Carpi celebra la Giornata dei Giusti: dieci anni di memoria viva nelle scuole


Carpi celebra la Giornata dei Giusti: dieci anni di memoria viva nelle scuole

Una ricorrenza che guarda al futuro

Questa mattina alla scuola media Focherini, Carpi ha celebrato la Giornata europea dei Giusti dell'umanità. Una commemorazione istituita dal Parlamento europeo nel 2012, su iniziativa della Fondazione Gariwo, per onorare chi si è opposto a genocidi e totalitarismi, salvando vite e difendendo la dignità umana.

Dieci anni dal primo albero

La cerimonia ha un significato particolare quest'anno: ricorre infatti il decimo anniversario della nascita del Giardino dei Giusti carpigiano. Era il 2016 quando nel giardino della scuola Focherini furono piantati i primi due alberi, dedicati a Odoardo Focherini e don Dante Sala, due figure che rappresentano il coraggio civile nella lotta contro le persecuzioni. Odoardo Focherini, nato a Carpi nel 1907, fu un giornalista che durante la Seconda Guerra Mondiale aiutò numerosi ebrei a fuggire dalle persecuzioni naziste, pagando questo impegno con la deportazione e la morte nel lager di Hersbruck nel 1944. Don Dante Sala, sacerdote carpigiano, collaborò con lui in questa rete di solidarietà che salvò centinaia di vite.

La cerimonia di oggi

Durante la breve ma intensa cerimonia di questa mattina, studenti e studentesse hanno ricordato le figure dei due Giusti attraverso la lettura di testi dedicati. Erano presenti l'assessore alla Scuola Giuliano Albarani, rappresentanti del Comitato Giardino dei Giusti carpigiano, la dirigente dell'Istituto comprensivo Carpi nord Federica Ansaloni e una rappresentanza di docenti.

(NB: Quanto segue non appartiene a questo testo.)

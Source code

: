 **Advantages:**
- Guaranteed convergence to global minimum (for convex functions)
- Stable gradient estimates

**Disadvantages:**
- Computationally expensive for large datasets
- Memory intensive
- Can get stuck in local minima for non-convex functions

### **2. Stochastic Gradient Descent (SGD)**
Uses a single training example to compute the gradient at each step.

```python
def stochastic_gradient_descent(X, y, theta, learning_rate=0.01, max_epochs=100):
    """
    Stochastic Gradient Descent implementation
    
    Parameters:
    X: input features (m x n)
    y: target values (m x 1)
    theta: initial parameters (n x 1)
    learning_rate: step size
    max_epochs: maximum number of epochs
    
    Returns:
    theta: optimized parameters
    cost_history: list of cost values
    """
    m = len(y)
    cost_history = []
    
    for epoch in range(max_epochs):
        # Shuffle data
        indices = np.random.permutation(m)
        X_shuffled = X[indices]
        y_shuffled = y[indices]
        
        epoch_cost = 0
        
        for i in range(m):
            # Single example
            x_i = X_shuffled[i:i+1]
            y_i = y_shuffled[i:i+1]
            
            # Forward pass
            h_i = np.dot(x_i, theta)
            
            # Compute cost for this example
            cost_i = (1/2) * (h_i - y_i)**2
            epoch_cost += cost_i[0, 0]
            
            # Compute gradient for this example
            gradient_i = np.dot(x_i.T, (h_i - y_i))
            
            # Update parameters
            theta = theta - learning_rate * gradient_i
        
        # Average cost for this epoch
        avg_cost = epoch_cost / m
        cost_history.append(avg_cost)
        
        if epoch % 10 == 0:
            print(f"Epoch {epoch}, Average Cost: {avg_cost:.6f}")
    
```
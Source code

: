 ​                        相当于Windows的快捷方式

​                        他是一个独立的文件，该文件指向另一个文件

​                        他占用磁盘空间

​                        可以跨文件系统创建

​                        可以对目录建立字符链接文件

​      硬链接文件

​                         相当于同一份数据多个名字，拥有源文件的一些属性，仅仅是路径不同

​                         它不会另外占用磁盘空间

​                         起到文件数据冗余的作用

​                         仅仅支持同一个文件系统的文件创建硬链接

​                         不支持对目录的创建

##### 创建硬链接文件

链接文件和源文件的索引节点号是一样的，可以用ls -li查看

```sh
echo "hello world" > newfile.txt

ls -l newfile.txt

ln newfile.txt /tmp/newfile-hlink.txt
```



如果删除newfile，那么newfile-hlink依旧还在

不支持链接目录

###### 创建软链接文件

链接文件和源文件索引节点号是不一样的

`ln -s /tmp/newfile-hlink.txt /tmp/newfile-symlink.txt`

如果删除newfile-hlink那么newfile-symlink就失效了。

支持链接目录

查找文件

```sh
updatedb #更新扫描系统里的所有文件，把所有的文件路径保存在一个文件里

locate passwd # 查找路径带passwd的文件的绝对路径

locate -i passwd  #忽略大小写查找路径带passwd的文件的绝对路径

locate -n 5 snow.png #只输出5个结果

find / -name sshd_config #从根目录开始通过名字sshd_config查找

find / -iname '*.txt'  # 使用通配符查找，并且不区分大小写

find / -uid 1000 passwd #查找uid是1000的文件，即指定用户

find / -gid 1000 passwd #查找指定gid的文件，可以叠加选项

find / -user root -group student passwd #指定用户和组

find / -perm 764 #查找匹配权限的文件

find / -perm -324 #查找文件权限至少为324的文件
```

Un giardino diffuso in tutta la città

Il Giardino dei Giusti di Carpi non si limita alla scuola Focherini, ma si è sviluppato come un giardino diffuso nelle diverse aree verdi e scolastiche della città. Ogni albero racconta una storia di coraggio:

Alle scuole Meucci

  • Felicia Bartolotta Impastato, madre di Peppino Impastato
  • Sonita Alizadeh, rapper afghana che ha denunciato il dramma delle spose bambine
  • Malala Yousafzai, la più giovane vincitrice del Premio Nobel per la Pace per la sua lotta per il diritto allo studio delle donne

All'istituto Da Vinci

  • Berta Càceres, attivista ambientale e leader dei popoli indigeni dell'Honduras
  • Maria Quinto e Daniela Pompei della Comunità di Sant'Egidio, organizzatrici di corridoi umanitari

Al liceo Fanti

  • Ilaria Alpi e Miran Hrovatin, giornalista e operatore assassinati in Somalia

Alla scuola media Alberto Pio

  • Fritz Michael Gerlich, giornalista tedesco che si oppose a Hitler
  • Wangari Muta Maathai, biologa e ambientalista keniota
  • Yusra e Sara Mardini, nuotatrici siriane e attiviste per i diritti umani

Altri Giusti ricordati

Il giardino diffuso carpigiano ospita anche alberi dedicati a Khaled al-Asaad, il custode di Palmira, don Francesco Cavazzuti, che protesse i contadini in Brasile, e il carabiniere Salvo D'Acquisto.

Una memoria che educa

La scelta di celebrare ogni 6 marzo – anniversario della morte di Moshe Bejski, promotore del primo Giardino dei Giusti a Gerusalemme – non è casuale. Come spiega la Fondazione Gariwo, l'obiettivo è "promuovere la memoria del bene" e trasmettere alle nuove generazioni i valori di responsabilità civile e coraggio morale. A Carpi, questa missione educativa trova terreno fertile nelle scuole, dove ogni albero piantato diventa un'occasione di riflessione e crescita per i giovani cittadini.